「非常に面妖なものでしたね」

「はい。あれは大変奇妙でした」

「見たことのないブツです」

「危険な香りを感じましたね」

「いきなり現れたことが、また面妖ですね」

「学園からの刺客でしょうか?」

「その可能性はありますね」

「…うん、ごめん。さっきから二人共、何の話をしてるのか教えてもらって良い?」

と、私と琥珀さんが話しているところに、奏さんが言いました。

奏さんだけ、話についてこられなかったようです。

それは申し訳ありません。

奏さんにも、ちゃんと説明しておくべきでしたね。

とはいえ、奏さんも玄関を通ってきたのですから、あれを見ているはずなのですが。

奏さんは気にならなかったのでしょうか?

「奏さん。今日学校に来たとき、玄関に、昨日まではなかったものがあるのを見ませんでしたか?」

と、私は聞きました。

「え?学校玄関に?」

「はい。奏さんもご覧になったことと思います」

「あぁ…。もしかして、クリスマスツリーのこと?」

と、奏さんは聞きました。

クリスマスツリー?

あれは、そのような名前なのですか?

「緑色の、もみの木でした」

「はい。そのもみの木に、謎のオーナメントが飾ってありました」

「電飾が光っていましたね。頭の上に星までくっついていました」

「あ、やっぱりクリスマスツリーのことだったんだ」

と、奏さんは言いました。

クリスマスツリー。

奏さんは、あれが何なのかご存知なのですね。

「うちの学校、クリスマスが近くなると、ああやってクリスマスツリーを飾るんだよ。毎年恒例なんだ」

と、奏さんは説明してくださいました。

成程。あれは毎年飾られているものなのですね。

だから、既にこの学園で三年を過ごした奏さんにとっては、特に珍しいものではなかったのでしょう。
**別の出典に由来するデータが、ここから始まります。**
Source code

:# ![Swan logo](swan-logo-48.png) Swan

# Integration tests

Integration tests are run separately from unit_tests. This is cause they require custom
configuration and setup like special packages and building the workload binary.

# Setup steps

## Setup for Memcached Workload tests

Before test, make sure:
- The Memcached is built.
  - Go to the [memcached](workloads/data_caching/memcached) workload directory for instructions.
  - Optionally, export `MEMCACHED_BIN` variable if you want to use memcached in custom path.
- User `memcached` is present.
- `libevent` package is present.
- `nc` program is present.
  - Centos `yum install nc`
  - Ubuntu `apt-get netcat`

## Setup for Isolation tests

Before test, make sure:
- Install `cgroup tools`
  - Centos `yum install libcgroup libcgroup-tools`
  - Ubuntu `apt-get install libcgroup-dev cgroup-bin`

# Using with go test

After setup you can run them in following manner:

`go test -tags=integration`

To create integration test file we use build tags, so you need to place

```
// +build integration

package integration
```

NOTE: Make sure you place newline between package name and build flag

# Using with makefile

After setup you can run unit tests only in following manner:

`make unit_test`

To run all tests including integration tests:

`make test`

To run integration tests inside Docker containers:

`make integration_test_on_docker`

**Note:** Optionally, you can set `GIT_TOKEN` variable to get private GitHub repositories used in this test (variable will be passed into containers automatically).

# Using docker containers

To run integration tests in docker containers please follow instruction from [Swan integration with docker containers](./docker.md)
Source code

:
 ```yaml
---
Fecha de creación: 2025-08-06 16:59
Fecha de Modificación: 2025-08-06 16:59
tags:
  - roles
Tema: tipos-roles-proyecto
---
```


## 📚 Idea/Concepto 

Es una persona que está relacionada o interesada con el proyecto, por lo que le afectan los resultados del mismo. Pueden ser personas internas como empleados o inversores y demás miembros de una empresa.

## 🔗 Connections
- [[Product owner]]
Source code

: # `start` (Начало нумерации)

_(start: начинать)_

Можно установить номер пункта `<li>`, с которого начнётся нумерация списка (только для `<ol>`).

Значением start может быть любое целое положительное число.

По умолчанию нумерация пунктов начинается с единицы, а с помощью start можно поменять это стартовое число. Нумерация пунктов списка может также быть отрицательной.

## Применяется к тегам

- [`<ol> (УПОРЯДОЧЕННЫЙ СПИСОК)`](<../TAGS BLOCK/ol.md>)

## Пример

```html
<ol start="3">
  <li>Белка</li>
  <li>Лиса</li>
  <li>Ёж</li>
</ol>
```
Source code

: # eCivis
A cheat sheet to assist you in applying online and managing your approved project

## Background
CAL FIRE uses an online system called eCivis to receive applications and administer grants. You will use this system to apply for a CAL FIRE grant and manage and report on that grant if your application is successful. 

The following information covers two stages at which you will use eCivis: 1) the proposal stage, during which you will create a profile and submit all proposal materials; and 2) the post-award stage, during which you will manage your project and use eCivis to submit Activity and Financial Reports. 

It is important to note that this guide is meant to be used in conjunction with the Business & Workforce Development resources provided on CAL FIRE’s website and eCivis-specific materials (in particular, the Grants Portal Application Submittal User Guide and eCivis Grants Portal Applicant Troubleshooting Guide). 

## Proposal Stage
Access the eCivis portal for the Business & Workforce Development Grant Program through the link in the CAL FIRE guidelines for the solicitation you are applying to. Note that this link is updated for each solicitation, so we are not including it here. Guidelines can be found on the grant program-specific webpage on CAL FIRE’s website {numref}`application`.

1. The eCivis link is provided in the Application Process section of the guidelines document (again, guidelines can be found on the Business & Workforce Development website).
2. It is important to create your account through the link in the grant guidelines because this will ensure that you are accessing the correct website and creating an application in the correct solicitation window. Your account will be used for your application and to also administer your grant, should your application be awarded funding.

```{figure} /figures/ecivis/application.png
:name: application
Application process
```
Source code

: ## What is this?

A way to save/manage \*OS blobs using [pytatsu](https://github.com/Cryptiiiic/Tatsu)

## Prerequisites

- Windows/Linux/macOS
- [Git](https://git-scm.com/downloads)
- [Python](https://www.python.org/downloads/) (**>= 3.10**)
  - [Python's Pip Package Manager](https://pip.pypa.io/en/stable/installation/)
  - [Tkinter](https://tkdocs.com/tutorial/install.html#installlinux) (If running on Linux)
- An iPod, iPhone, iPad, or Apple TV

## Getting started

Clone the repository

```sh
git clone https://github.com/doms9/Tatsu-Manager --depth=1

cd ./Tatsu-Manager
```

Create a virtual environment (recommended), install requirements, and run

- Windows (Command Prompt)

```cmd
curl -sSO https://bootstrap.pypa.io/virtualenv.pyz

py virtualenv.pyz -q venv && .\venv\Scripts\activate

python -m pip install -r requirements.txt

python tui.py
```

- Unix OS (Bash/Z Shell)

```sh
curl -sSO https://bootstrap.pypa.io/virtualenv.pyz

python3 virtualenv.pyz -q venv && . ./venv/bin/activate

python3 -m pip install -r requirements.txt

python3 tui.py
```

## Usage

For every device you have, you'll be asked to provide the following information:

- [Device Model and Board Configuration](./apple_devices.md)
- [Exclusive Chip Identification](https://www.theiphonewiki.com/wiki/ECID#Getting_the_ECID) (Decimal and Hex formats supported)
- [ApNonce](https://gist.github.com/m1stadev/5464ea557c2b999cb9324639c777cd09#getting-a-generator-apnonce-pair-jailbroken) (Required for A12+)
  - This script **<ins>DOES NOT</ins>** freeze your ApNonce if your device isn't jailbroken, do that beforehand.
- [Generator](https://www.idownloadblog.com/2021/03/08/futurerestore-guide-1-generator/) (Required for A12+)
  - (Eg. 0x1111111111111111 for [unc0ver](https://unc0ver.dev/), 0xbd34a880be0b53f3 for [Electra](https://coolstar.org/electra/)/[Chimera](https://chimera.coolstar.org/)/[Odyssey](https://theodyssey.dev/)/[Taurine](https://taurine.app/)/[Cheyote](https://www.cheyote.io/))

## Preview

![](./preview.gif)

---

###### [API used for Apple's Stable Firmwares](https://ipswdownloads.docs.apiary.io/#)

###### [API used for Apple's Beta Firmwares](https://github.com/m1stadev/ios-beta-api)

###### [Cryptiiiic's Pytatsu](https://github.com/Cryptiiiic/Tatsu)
奏さんがちっとも驚いていなかったのは、それが理由だったのですね。

しかし、クリスマスツリーですか…。

「瑠璃華さんも、琥珀さんも、クリスマスツリー知らないの?」

と、奏さんは聞きました。

「私は知りません。それは何ですか」

と、琥珀さんは聞きました。

琥珀さんは、全くご存知ではないようです。

私はと言うと。

「クリスマスツリーは知りませんが、クリスマスなら知っています」

と、私は答えました。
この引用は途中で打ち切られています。